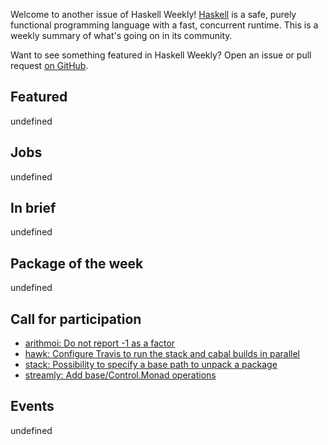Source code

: <!-- 2018-03-15 -->

Welcome to another issue of Haskell Weekly!
[Haskell](https://haskell-lang.org) is a safe, purely functional programming language with a fast, concurrent runtime.
This is a weekly summary of what's going on in its community.

Want to see something featured in Haskell Weekly?
Open an issue or pull request [on GitHub](https://github.com/haskellweekly/haskellweekly.github.io).

## Featured

undefined

## Jobs

undefined

## In brief

undefined

## Package of the week

undefined

## Call for participation

-   [arithmoi: Do not report -1 as a factor](https://github.com/cartazio/arithmoi/issues/95)
-   [hawk: Configure Travis to run the stack and cabal builds in parallel](https://github.com/gelisam/hawk/issues/182)
-   [stack: Possibility to specify a base path to unpack a package](https://github.com/commercialhaskell/stack/issues/3904)
-   [streamly: Add base/Control.Monad operations](https://github.com/composewell/streamly/issues/17)

## Events

undefined

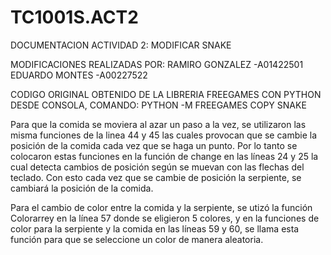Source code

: # TC1001S.ACT2
DOCUMENTACION ACTIVIDAD 2: MODIFICAR SNAKE

MODIFICACIONES REALIZADAS POR: 
RAMIRO GONZALEZ -A01422501  
EDUARDO MONTES -A00227522

CODIGO ORIGINAL OBTENIDO DE LA LIBRERIA FREEGAMES CON PYTHON DESDE CONSOLA,
COMANDO: PYTHON -M FREEGAMES COPY SNAKE



Para que la comida se moviera al azar un paso a la vez, se utilizaron las misma funciones de la linea 44 y 45
las cuales provocan que se cambie la posición de la comida cada vez que se haga un punto. Por lo tanto se colocaron 
estas funciones en la función de change en las líneas 24 y 25 la cual detecta cambios de posición según se muevan con las flechas del teclado.
Con esto cada vez que se cambie de posición la serpiente, se cambiará la posición de la comida.

Para el cambio de color entre la comida y la serpiente, se utizó la función Colorarrey en la línea 57 donde se eligieron 5 colores, y en la funciones de color para
la serpiente y la comida en las líneas 59 y 60, se llama esta función para que se seleccione un color de manera aleatoria.
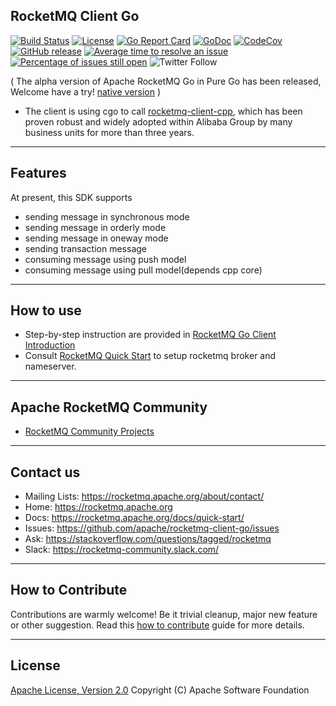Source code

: ## RocketMQ Client Go 
[![Build Status](https://travis-ci.org/apache/rocketmq-client-go.svg?branch=native)](https://travis-ci.org/apache/rocketmq-client-go) 
[![License](https://img.shields.io/badge/license-Apache%202-4EB1BA.svg)](https://www.apache.org/licenses/LICENSE-2.0.html)
[![Go Report Card](https://goreportcard.com/badge/github.com/apache/rocketmq-client-go)](https://goreportcard.com/report/github.com/apache/rocketmq-client-go)
[![GoDoc](https://img.shields.io/badge/Godoc-reference-blue.svg)](https://godoc.org/github.com/apache/rocketmq-client-go)
[![CodeCov](https://codecov.io/gh/apache/rocketmq-client-go/branch/master/graph/badge.svg)](https://codecov.io/gh/apache/rocketmq-client-go)
[![GitHub release](https://img.shields.io/badge/release-download-default.svg)](https://github.com/apache/rocketmq-client-go/releases)
[![Average time to resolve an issue](http://isitmaintained.com/badge/resolution/apache/rocketmq-client-go.svg)](http://isitmaintained.com/project/apache/rocketmq-client-go "Average time to resolve an issue")
[![Percentage of issues still open](http://isitmaintained.com/badge/open/apache/rocketmq-client-go.svg)](http://isitmaintained.com/project/apache/rocketmq-client-go "Percentage of issues still open")
![Twitter Follow](https://img.shields.io/twitter/follow/ApacheRocketMQ?style=social)

( The alpha version of Apache RocketMQ Go in Pure Go has been released, Welcome have a try! [native version](https://github.com/apache/rocketmq-client-go/tree/native) )

* The client is using cgo to call [rocketmq-client-cpp](https://github.com/apache/rocketmq-client-cpp), which has been proven robust and widely adopted within Alibaba Group by many business units for more than three years.

----------
## Features
At present, this SDK supports
* sending message in synchronous mode
* sending message in orderly mode
* sending message in oneway mode
* sending transaction message
* consuming message using push model
* consuming message using pull model(depends cpp core)

----------
## How to use
* Step-by-step instruction are provided in [RocketMQ Go Client Introduction](./doc/Introduction.md)
* Consult [RocketMQ Quick Start](https://rocketmq.apache.org/docs/quick-start/) to setup rocketmq broker and nameserver.

----------
## Apache RocketMQ Community
* [RocketMQ Community Projects](https://github.com/apache/rocketmq-externals)

----------
## Contact us
* Mailing Lists: <https://rocketmq.apache.org/about/contact/>
* Home: <https://rocketmq.apache.org>
* Docs: <https://rocketmq.apache.org/docs/quick-start/>
* Issues: <https://github.com/apache/rocketmq-client-go/issues>
* Ask: <https://stackoverflow.com/questions/tagged/rocketmq>
* Slack: <https://rocketmq-community.slack.com/>
 
---------- 
## How to Contribute
  Contributions are warmly welcome! Be it trivial cleanup, major new feature or other suggestion. Read this [how to contribute](http://rocketmq.apache.org/docs/how-to-contribute/) guide for more details. 
   
   
----------
## License
  [Apache License, Version 2.0](http://www.apache.org/licenses/LICENSE-2.0.html) Copyright (C) Apache Software Foundation
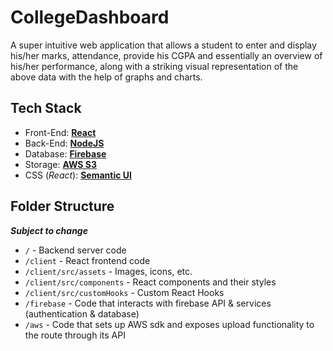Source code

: # CollegeDashboard

A super intuitive web application that allows a student to enter and display his/her marks, attendance, provide his CGPA and essentially an overview of his/her performance, along with a striking visual representation of the above data with the help of graphs and charts. 

## Tech Stack

- Front-End: [**React**](https://reactjs.org/)
- Back-End: [**NodeJS**](https://nodejs.org/en/)
- Database: [**Firebase**](https://firebase.google.com/)
- Storage: [**AWS S3**](https://aws.amazon.com/s3/)
- CSS (_React_): [**Semantic UI**](https://react.semantic-ui.com)

## Folder Structure

_**Subject to change**_

 - `/` - Backend server code
 - `/client` - React frontend code
 - `/client/src/assets` - Images, icons, etc.
 - `/client/src/components` - React components and their styles
 - `/client/src/customHooks` - Custom React Hooks
 - `/firebase` - Code that interacts with firebase API & services (authentication & database)
 - `/aws` - Code that sets up AWS sdk and exposes upload functionality to the route through its API
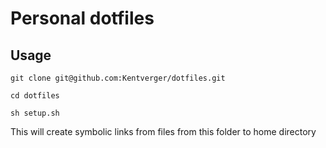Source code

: # Personal dotfiles

## Usage
`git clone git@github.com:Kentverger/dotfiles.git`

`cd dotfiles`

`sh setup.sh`

This will create symbolic links from files from this folder to home directory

━━━

Task goal:
Check each line above for the word "License" and say how many have it, with nothing else.

Output of the task:
3